Some time ago, I've blogged about a Java 8 functional way of calculating fibonacci numbers recursively, with a ConcurrentHashMap
cache and the new, useful computeIfAbsent()
method:
import java.util.Map;
import java.util.concurrent.ConcurrentHashMap;
public class Test {
static Map<Integer, Integer> cache = new ConcurrentHashMap<>();
public static void main(String[] args) {
System.out.println(
"f(" + 8 + ") = " + fibonacci(8));
}
static int fibonacci(int i) {
if (i == 0)
return i;
if (i == 1)
return 1;
return cache.computeIfAbsent(i, (key) -> {
System.out.println(
"Slow calculation of " + key);
return fibonacci(i - 2) + fibonacci(i - 1);
});
}
}
I chose ConcurrentHashMap
because I was thinking of making this example even more sophisticated by introducing parallelism (which I didn't in the end).

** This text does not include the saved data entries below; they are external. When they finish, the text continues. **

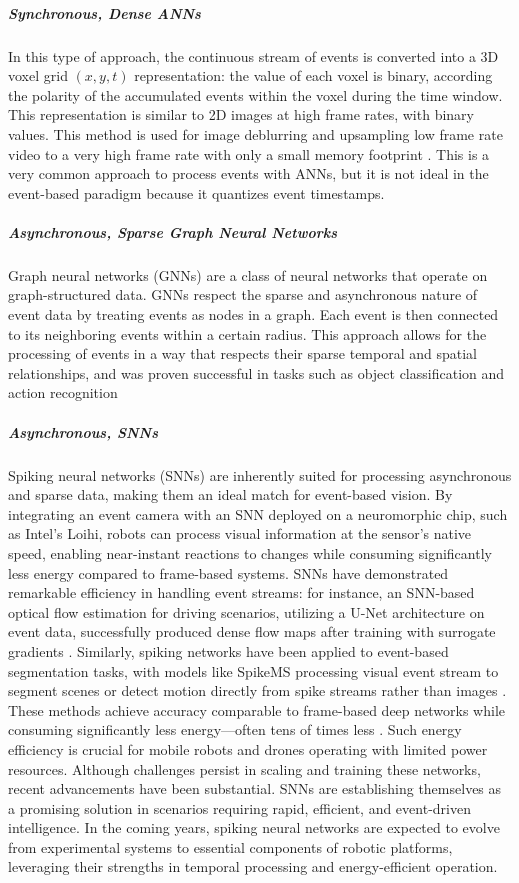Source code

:\documentclass{article}
\begin{document}
\subparagraph{Synchronous, Dense ANNs} In this type of approach, the continuous stream of events is converted into a 3D voxel grid $(x,y,t)$ representation: the value of each voxel is binary, according the polarity of the accumulated events within the voxel during the time window. This representation is similar to 2D images at high frame rates, with binary values. This method is used for image deblurring and upsampling low frame rate video to a very high frame rate with only a small memory footprint \cite{tulyakovTimeLensEventbasedVideo2021}. This is a very common approach to process events with ANNs, but it is not ideal in the event-based paradigm because it quantizes event timestamps. 

\subparagraph{Asynchronous, Sparse Graph Neural Networks} Graph neural networks (GNNs) are a class of neural networks that operate on graph-structured data. GNNs respect the sparse and asynchronous nature of event data by treating events as nodes in a graph. Each event is then connected to its neighboring events within a certain radius. This approach allows for the processing of events in a way that respects their sparse temporal and spatial relationships, and was proven successful in tasks such as object classification and action recognition \cite{biGraphBasedSpatioTemporalFeature2020, dengVoxelGraphCNN2021}

\subparagraph{Asynchronous, SNNs} Spiking neural networks (SNNs) are inherently suited for processing asynchronous and sparse data, making them an ideal match for event-based vision. By integrating an event camera with an SNN deployed on a neuromorphic chip, such as Intel's Loihi, robots can process visual information at the sensor's native speed, enabling near-instant reactions to changes while consuming significantly less energy compared to frame-based systems. SNNs have demonstrated remarkable efficiency in handling event streams: for instance, an SNN-based optical flow estimation for driving scenarios, utilizing a U-Net architecture on event data, successfully produced dense flow maps after training with surrogate gradients \cite{cuadradoOpticalFlowEstimation2023}. Similarly, spiking networks have been applied to event-based segmentation tasks, with models like SpikeMS processing visual event stream to segment scenes or detect motion directly from spike streams rather than images \cite{parameshwaraSpikeMSDeepSpiking2021}. These methods achieve accuracy comparable to frame-based deep networks while consuming significantly less energy—often tens of times less \cite{yamazakiSpikingNeuralNetworks2022}. Such energy efficiency is crucial for mobile robots and drones operating with limited power resources. Although challenges persist in scaling and training these networks, recent advancements have been substantial. SNNs are establishing themselves as a promising solution in scenarios requiring rapid, efficient, and event-driven intelligence. In the coming years, spiking neural networks are expected to evolve from experimental systems to essential components of robotic platforms, leveraging their strengths in temporal processing and energy-efficient operation.
\end{document}
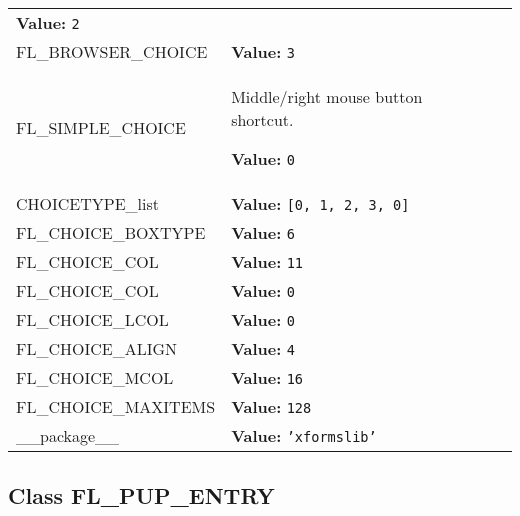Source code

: \begin{longtable}{|p{\varnamewidth}|p{\vardescrwidth}|l}
\textbf{Value:} 
{\tt 2}&\\
\cline{1-2}
\raggedright F\-L\-\_\-B\-R\-O\-W\-S\-E\-R\-\_\-C\-H\-O\-I\-C\-E\- & \raggedright \textbf{Value:} 
{\tt 3}&\\
\cline{1-2}
\raggedright F\-L\-\_\-S\-I\-M\-P\-L\-E\-\_\-C\-H\-O\-I\-C\-E\- & \raggedright Middle/right mouse button shortcut.

\textbf{Value:} 
{\tt 0}&\\
\cline{1-2}
\raggedright C\-H\-O\-I\-C\-E\-T\-Y\-P\-E\-\_\-l\-i\-s\-t\- & \raggedright \textbf{Value:} 
{\tt \texttt{[}0\texttt{, }1\texttt{, }2\texttt{, }3\texttt{, }0\texttt{]}}&\\
\cline{1-2}
\raggedright F\-L\-\_\-C\-H\-O\-I\-C\-E\-\_\-B\-O\-X\-T\-Y\-P\-E\- & \raggedright \textbf{Value:} 
{\tt 6}&\\
\cline{1-2}
\raggedright F\-L\-\_\-C\-H\-O\-I\-C\-E\-\_\-C\-O\-L\-1\- & \raggedright \textbf{Value:} 
{\tt 11}&\\
\cline{1-2}
\raggedright F\-L\-\_\-C\-H\-O\-I\-C\-E\-\_\-C\-O\-L\-2\- & \raggedright \textbf{Value:} 
{\tt 0}&\\
\cline{1-2}
\raggedright F\-L\-\_\-C\-H\-O\-I\-C\-E\-\_\-L\-C\-O\-L\- & \raggedright \textbf{Value:} 
{\tt 0}&\\
\cline{1-2}
\raggedright F\-L\-\_\-C\-H\-O\-I\-C\-E\-\_\-A\-L\-I\-G\-N\- & \raggedright \textbf{Value:} 
{\tt 4}&\\
\cline{1-2}
\raggedright F\-L\-\_\-C\-H\-O\-I\-C\-E\-\_\-M\-C\-O\-L\- & \raggedright \textbf{Value:} 
{\tt 16}&\\
\cline{1-2}
\raggedright F\-L\-\_\-C\-H\-O\-I\-C\-E\-\_\-M\-A\-X\-I\-T\-E\-M\-S\- & \raggedright \textbf{Value:} 
{\tt 128}&\\
\cline{1-2}
\raggedright \_\-\_\-p\-a\-c\-k\-a\-g\-e\-\_\-\_\- & \raggedright \textbf{Value:} 
{\tt \texttt{'}\texttt{xformslib}\texttt{'}}&\\
\cline{1-2}
\end{longtable}



\subsection{Class FL\_PUP\_ENTRY}

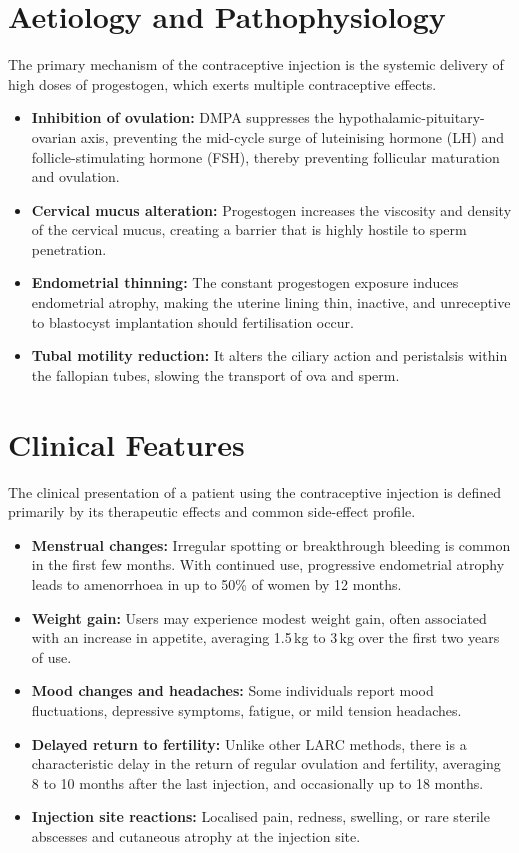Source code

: \section*{Aetiology and Pathophysiology}
The primary mechanism of the contraceptive injection is the systemic delivery of high doses of progestogen, which exerts multiple contraceptive effects.
\begin{itemize}
    \item \textbf{Inhibition of ovulation:} DMPA suppresses the hypothalamic-pituitary-ovarian axis, preventing the mid-cycle surge of luteinising hormone (LH) and follicle-stimulating hormone (FSH), thereby preventing follicular maturation and ovulation.
    \item \textbf{Cervical mucus alteration:} Progestogen increases the viscosity and density of the cervical mucus, creating a barrier that is highly hostile to sperm penetration.
    \item \textbf{Endometrial thinning:} The constant progestogen exposure induces endometrial atrophy, making the uterine lining thin, inactive, and unreceptive to blastocyst implantation should fertilisation occur.
    \item \textbf{Tubal motility reduction:} It alters the ciliary action and peristalsis within the fallopian tubes, slowing the transport of ova and sperm.
\end{itemize}

\section*{Clinical Features}
The clinical presentation of a patient using the contraceptive injection is defined primarily by its therapeutic effects and common side-effect profile.
\begin{itemize}
    \item \textbf{Menstrual changes:} Irregular spotting or breakthrough bleeding is common in the first few months. With continued use, progressive endometrial atrophy leads to amenorrhoea in up to 50\% of women by 12 months.
    \item \textbf{Weight gain:} Users may experience modest weight gain, often associated with an increase in appetite, averaging 1.5\,kg to 3\,kg over the first two years of use.
    \item \textbf{Mood changes and headaches:} Some individuals report mood fluctuations, depressive symptoms, fatigue, or mild tension headaches.
    \item \textbf{Delayed return to fertility:} Unlike other LARC methods, there is a characteristic delay in the return of regular ovulation and fertility, averaging 8 to 10 months after the last injection, and occasionally up to 18 months.
    \item \textbf{Injection site reactions:} Localised pain, redness, swelling, or rare sterile abscesses and cutaneous atrophy at the injection site.
\end{itemize}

Now, let's increase the number from 8
to 25
and observe what happens:
System.out.println(
"f(" + 25 + ") = " + fibonacci(25));
The program never halts. Inside the method, there's a loop that just runs forever:
for (Node<K,V>[] tab = table;;) {
// ...
}
I'm using:
C:UsersLukas>java -version
java version "1.8.0_40-ea"
Java(TM) SE Runtime Environment (build 1.8.0_40-ea-b23)
Java HotSpot(TM) 64-Bit Server VM (build 25.40-b25, mixed mode)
Matthias, a reader of that blog post also confirmed the issue (he actually found it).
This is weird. I would have expected any of the following two:
- It works
- It throws a
ConcurrentModificationException
But just never halting? That seems dangerous. Is it a bug? Or did I misunderstand some contract?